WHAT YOU HAVE TO DO: Where the data below has the string "Member", return the whole line.

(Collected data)
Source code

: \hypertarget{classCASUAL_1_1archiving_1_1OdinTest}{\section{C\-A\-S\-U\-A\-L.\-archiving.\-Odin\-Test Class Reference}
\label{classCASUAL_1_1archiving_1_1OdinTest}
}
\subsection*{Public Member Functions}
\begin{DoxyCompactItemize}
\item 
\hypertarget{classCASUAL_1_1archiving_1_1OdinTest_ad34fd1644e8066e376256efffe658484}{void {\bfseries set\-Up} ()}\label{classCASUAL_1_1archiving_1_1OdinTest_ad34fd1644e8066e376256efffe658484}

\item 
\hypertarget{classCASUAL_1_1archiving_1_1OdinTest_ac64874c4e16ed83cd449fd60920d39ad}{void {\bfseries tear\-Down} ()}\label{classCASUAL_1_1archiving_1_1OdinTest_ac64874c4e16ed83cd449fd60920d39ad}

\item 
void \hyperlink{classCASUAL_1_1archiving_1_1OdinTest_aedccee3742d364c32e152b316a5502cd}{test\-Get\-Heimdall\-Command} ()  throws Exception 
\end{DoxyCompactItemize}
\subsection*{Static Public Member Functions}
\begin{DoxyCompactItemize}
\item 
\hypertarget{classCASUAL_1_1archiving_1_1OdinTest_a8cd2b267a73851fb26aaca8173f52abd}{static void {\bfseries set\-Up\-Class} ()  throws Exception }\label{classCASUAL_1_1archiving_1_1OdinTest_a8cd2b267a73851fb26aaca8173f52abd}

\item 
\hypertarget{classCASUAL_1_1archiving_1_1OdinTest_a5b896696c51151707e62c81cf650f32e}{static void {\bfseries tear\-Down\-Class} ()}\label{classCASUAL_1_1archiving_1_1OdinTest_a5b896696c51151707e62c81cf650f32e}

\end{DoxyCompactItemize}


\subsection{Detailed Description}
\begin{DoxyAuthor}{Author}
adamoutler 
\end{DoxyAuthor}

PROBLEM SOLUTION:
\subsection*{Public Member Functions}
\subsection*{Static Public Member Functions}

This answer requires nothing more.